ASSIGNMENT.
Would you reproduce exactly the lines below from the one holding "2. **Result Caching**: Cache" through the one holding "4. **Monitor Charges**: Use", inclusive, and no others?

DATA TO PROCESS.

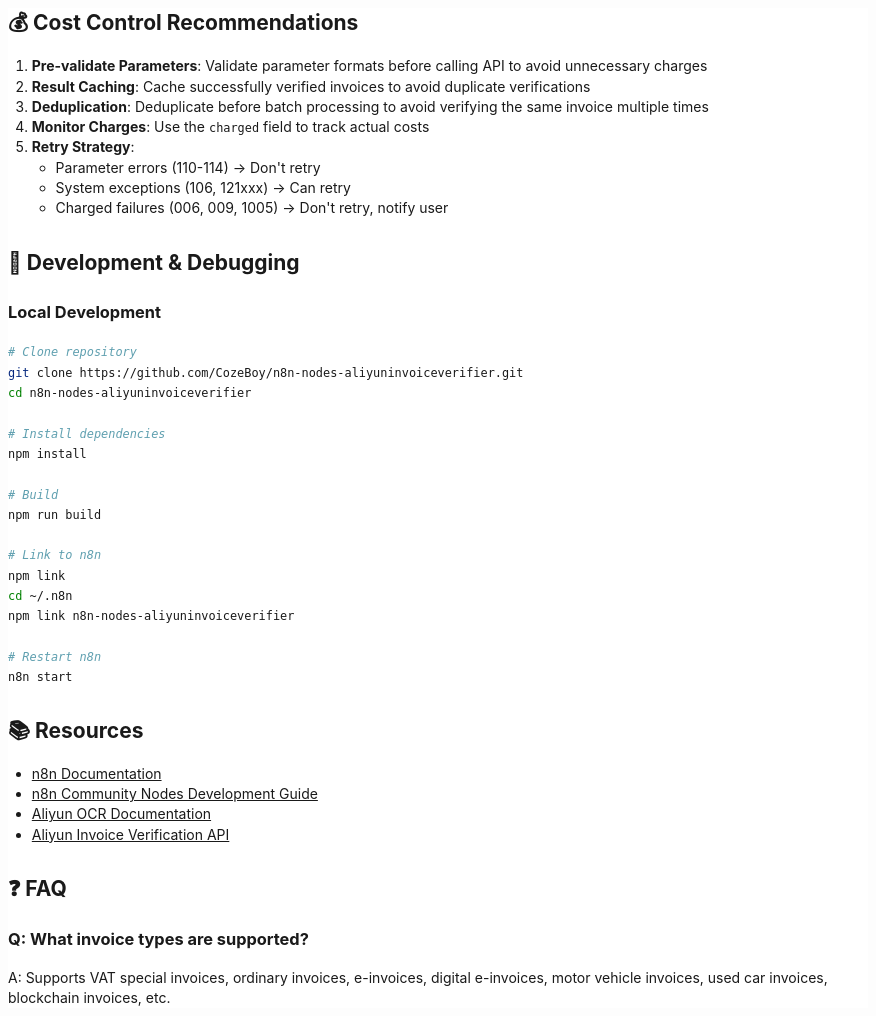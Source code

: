 ## 💰 Cost Control Recommendations

1. **Pre-validate Parameters**: Validate parameter formats before calling API to avoid unnecessary charges
2. **Result Caching**: Cache successfully verified invoices to avoid duplicate verifications
3. **Deduplication**: Deduplicate before batch processing to avoid verifying the same invoice multiple times
4. **Monitor Charges**: Use the `charged` field to track actual costs
5. **Retry Strategy**:
   - Parameter errors (110-114) → Don't retry
   - System exceptions (106, 121xxx) → Can retry
   - Charged failures (006, 009, 1005) → Don't retry, notify user

## 🔧 Development & Debugging

### Local Development

```bash
# Clone repository
git clone https://github.com/CozeBoy/n8n-nodes-aliyuninvoiceverifier.git
cd n8n-nodes-aliyuninvoiceverifier

# Install dependencies
npm install

# Build
npm run build

# Link to n8n
npm link
cd ~/.n8n
npm link n8n-nodes-aliyuninvoiceverifier

# Restart n8n
n8n start
```

## 📚 Resources

- [n8n Documentation](https://docs.n8n.io/)
- [n8n Community Nodes Development Guide](https://docs.n8n.io/integrations/creating-nodes/)
- [Aliyun OCR Documentation](https://help.aliyun.com/zh/ocr/)
- [Aliyun Invoice Verification API](https://help.aliyun.com/zh/ocr/developer-reference/api-ocr-api-2021-07-07-verifyvatinvoice)

## ❓ FAQ

### Q: What invoice types are supported?
A: Supports VAT special invoices, ordinary invoices, e-invoices, digital e-invoices, motor vehicle invoices, used car invoices, blockchain invoices, etc.
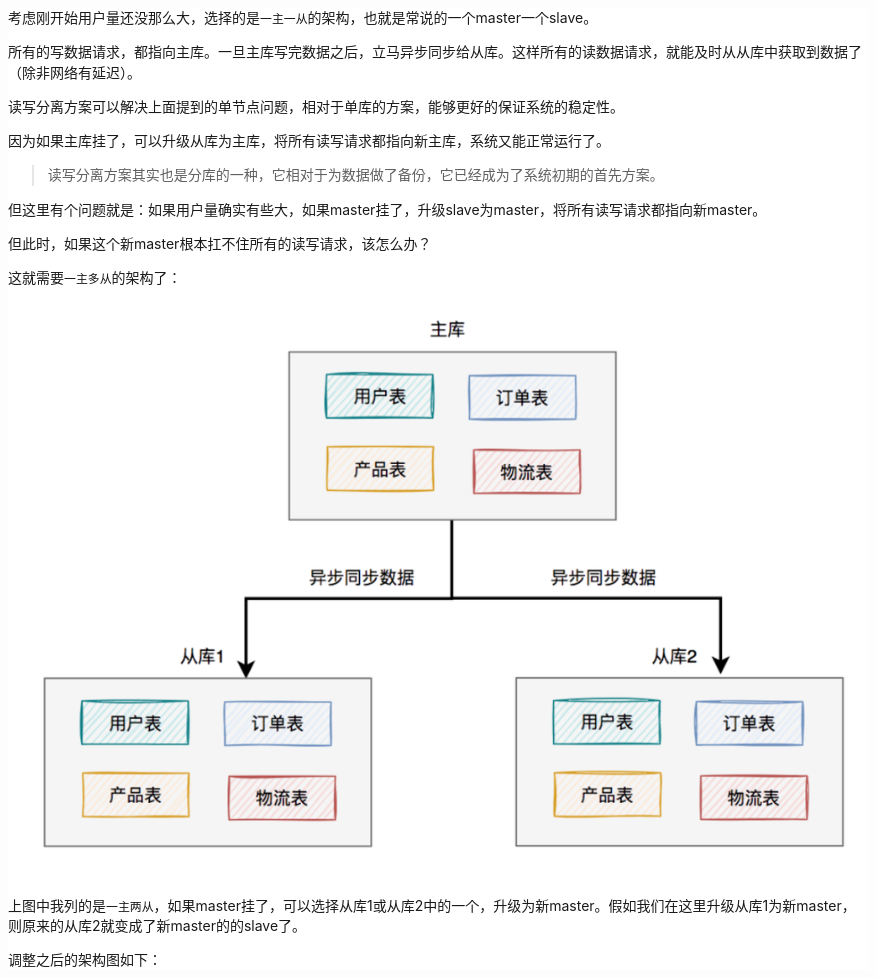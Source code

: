 考虑刚开始用户量还没那么大，选择的是`一主一从`的架构，也就是常说的一个master一个slave。

所有的写数据请求，都指向主库。一旦主库写完数据之后，立马异步同步给从库。这样所有的读数据请求，就能及时从从库中获取到数据了（除非网络有延迟）。

读写分离方案可以解决上面提到的单节点问题，相对于单库的方案，能够更好的保证系统的稳定性。

因为如果主库挂了，可以升级从库为主库，将所有读写请求都指向新主库，系统又能正常运行了。

> 读写分离方案其实也是分库的一种，它相对于为数据做了备份，它已经成为了系统初期的首先方案。

但这里有个问题就是：如果用户量确实有些大，如果master挂了，升级slave为master，将所有读写请求都指向新master。

但此时，如果这个新master根本扛不住所有的读写请求，该怎么办？

这就需要`一主多从`的架构了：

![image-20220326142115693](pictures/image-20220326142115693.png)

上图中我列的是`一主两从`，如果master挂了，可以选择从库1或从库2中的一个，升级为新master。假如我们在这里升级从库1为新master，则原来的从库2就变成了新master的的slave了。

调整之后的架构图如下：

RESPONSE TO THE TASK.
2. **Result Caching**: Cache successfully verified invoices to avoid duplicate verifications
3. **Deduplication**: Deduplicate before batch processing to avoid verifying the same invoice multiple times
4. **Monitor Charges**: Use the `charged` field to track actual costs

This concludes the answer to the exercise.